= Problem statement =
Output the lines below exactly, please, from the first line until the line with "recruitment vital rates", counting both.

= Data for this task =
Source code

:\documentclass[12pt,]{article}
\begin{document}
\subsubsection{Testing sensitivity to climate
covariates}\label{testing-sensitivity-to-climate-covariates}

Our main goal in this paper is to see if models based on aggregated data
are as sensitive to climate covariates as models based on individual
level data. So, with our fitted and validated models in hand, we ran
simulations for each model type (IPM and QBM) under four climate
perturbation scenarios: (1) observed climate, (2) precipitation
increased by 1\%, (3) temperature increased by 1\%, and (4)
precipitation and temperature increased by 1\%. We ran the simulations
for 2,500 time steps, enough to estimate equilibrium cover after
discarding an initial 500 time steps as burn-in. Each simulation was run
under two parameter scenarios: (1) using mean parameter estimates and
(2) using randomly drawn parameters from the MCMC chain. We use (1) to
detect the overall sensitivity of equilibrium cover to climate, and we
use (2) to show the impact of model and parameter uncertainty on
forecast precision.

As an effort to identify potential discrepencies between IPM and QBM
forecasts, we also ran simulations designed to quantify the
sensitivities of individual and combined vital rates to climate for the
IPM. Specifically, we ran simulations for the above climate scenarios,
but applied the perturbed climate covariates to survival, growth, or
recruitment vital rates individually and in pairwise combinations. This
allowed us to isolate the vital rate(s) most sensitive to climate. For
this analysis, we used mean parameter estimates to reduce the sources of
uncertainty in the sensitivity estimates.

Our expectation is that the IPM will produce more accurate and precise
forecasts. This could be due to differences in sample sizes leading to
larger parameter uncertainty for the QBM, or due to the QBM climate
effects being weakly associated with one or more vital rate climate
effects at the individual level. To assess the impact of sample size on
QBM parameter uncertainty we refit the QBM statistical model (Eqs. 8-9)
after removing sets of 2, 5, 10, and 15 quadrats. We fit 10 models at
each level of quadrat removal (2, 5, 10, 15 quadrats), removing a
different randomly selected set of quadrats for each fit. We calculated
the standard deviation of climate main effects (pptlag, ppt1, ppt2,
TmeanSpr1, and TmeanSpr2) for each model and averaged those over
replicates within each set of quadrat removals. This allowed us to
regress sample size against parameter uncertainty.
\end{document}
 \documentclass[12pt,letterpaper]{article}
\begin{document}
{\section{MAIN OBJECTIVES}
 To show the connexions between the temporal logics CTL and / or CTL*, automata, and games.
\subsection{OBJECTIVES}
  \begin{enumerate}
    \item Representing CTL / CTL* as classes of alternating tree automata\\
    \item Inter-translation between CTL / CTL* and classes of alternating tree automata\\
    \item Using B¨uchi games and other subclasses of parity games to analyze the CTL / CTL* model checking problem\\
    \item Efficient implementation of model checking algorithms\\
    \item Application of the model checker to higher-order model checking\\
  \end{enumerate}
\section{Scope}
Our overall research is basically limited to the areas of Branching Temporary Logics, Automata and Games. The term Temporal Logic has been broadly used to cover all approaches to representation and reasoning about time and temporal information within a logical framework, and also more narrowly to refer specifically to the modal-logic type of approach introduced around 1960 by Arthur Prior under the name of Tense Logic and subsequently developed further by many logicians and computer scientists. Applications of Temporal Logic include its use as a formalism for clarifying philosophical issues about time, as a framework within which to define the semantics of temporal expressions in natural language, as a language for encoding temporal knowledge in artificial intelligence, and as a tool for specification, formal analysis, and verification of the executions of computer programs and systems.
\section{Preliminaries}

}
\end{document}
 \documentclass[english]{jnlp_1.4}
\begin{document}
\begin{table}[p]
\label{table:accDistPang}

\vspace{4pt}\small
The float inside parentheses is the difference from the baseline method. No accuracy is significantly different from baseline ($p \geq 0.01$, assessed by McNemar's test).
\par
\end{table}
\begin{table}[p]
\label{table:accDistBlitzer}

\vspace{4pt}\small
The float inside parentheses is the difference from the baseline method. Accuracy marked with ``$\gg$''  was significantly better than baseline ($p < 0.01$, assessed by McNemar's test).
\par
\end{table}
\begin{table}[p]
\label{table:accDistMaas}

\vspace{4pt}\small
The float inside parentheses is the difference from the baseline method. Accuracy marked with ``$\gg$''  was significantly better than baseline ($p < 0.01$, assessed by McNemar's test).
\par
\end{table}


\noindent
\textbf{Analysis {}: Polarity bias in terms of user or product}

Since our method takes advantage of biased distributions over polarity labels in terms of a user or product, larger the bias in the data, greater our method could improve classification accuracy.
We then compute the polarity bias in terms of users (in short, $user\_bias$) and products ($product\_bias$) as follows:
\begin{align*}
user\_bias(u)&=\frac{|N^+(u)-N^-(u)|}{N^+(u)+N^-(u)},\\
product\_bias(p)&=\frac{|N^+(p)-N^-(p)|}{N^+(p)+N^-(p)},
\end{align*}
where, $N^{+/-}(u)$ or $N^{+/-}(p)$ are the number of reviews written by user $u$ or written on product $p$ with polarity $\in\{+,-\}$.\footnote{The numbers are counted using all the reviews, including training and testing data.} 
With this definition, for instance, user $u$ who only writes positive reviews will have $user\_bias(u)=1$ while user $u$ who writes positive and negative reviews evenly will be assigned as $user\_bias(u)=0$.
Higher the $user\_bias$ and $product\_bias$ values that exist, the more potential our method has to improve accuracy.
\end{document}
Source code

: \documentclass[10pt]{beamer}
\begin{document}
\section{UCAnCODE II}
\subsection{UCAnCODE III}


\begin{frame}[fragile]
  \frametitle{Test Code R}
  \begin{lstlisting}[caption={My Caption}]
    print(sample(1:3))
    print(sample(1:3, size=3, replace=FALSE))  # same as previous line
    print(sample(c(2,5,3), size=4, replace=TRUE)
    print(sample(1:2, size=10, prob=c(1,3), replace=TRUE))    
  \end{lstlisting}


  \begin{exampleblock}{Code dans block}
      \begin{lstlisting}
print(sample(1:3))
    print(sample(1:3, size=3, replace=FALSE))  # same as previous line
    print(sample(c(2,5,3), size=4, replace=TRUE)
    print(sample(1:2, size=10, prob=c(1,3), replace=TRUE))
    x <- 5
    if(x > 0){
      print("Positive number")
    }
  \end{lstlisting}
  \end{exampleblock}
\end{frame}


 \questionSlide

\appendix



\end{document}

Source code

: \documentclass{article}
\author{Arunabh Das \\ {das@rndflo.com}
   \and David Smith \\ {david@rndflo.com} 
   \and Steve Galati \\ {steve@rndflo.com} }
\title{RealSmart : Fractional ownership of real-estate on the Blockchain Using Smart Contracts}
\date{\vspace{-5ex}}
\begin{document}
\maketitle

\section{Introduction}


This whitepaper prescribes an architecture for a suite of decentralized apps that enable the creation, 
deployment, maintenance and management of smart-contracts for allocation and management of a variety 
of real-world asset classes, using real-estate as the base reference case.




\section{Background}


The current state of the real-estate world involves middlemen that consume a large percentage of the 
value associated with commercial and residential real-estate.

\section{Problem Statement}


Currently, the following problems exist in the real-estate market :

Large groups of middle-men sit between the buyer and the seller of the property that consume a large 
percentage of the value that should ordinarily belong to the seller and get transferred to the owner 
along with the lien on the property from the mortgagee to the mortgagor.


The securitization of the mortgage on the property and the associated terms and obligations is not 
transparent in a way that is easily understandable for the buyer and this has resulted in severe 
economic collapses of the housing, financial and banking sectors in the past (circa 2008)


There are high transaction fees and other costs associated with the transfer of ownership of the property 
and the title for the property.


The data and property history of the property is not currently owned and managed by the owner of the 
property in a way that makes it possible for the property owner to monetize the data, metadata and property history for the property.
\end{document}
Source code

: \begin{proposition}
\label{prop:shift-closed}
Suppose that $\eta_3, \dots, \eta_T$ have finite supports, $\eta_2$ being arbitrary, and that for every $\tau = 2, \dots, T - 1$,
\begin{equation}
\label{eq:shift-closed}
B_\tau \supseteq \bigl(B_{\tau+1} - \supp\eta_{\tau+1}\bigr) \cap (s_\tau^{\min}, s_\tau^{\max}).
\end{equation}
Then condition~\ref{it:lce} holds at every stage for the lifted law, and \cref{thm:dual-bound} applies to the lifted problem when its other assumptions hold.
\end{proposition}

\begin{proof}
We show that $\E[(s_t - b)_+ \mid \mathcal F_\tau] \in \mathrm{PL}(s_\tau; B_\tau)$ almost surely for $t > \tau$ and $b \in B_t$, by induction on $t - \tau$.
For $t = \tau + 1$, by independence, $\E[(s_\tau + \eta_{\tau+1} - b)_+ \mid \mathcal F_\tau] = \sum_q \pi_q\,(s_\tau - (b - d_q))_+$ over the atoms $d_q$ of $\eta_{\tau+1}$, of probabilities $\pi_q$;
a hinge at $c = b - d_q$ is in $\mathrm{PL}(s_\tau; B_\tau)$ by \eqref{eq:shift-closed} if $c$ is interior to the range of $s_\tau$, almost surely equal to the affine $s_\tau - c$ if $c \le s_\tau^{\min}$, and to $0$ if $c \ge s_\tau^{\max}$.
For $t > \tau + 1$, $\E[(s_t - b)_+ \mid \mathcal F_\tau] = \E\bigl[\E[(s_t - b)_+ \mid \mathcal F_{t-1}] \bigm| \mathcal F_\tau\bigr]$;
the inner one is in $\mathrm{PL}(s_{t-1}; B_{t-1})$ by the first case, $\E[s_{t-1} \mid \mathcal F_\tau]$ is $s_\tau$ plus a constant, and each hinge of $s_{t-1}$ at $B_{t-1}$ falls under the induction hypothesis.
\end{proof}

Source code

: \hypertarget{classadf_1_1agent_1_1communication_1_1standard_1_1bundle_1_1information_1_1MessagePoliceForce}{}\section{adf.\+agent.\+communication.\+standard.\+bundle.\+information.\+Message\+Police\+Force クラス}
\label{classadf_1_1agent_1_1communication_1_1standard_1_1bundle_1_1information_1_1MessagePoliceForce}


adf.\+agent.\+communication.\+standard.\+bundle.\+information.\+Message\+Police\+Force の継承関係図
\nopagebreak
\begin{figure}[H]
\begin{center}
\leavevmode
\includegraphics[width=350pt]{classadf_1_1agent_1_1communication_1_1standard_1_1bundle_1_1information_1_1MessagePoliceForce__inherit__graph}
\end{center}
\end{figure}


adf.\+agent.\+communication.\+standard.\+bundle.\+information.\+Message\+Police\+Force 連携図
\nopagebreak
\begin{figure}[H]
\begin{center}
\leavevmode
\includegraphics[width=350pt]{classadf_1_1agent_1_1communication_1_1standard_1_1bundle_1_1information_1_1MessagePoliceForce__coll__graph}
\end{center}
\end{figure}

= Output below =
Source code

:\documentclass[12pt,]{article}
\begin{document}
\subsubsection{Testing sensitivity to climate
covariates}\label{testing-sensitivity-to-climate-covariates}

Our main goal in this paper is to see if models based on aggregated data
are as sensitive to climate covariates as models based on individual
level data. So, with our fitted and validated models in hand, we ran
simulations for each model type (IPM and QBM) under four climate
perturbation scenarios: (1) observed climate, (2) precipitation
increased by 1\%, (3) temperature increased by 1\%, and (4)
precipitation and temperature increased by 1\%. We ran the simulations
for 2,500 time steps, enough to estimate equilibrium cover after
discarding an initial 500 time steps as burn-in. Each simulation was run
under two parameter scenarios: (1) using mean parameter estimates and
(2) using randomly drawn parameters from the MCMC chain. We use (1) to
detect the overall sensitivity of equilibrium cover to climate, and we
use (2) to show the impact of model and parameter uncertainty on
forecast precision.

As an effort to identify potential discrepencies between IPM and QBM
forecasts, we also ran simulations designed to quantify the
sensitivities of individual and combined vital rates to climate for the
IPM. Specifically, we ran simulations for the above climate scenarios,
but applied the perturbed climate covariates to survival, growth, or
recruitment vital rates individually and in pairwise combinations. This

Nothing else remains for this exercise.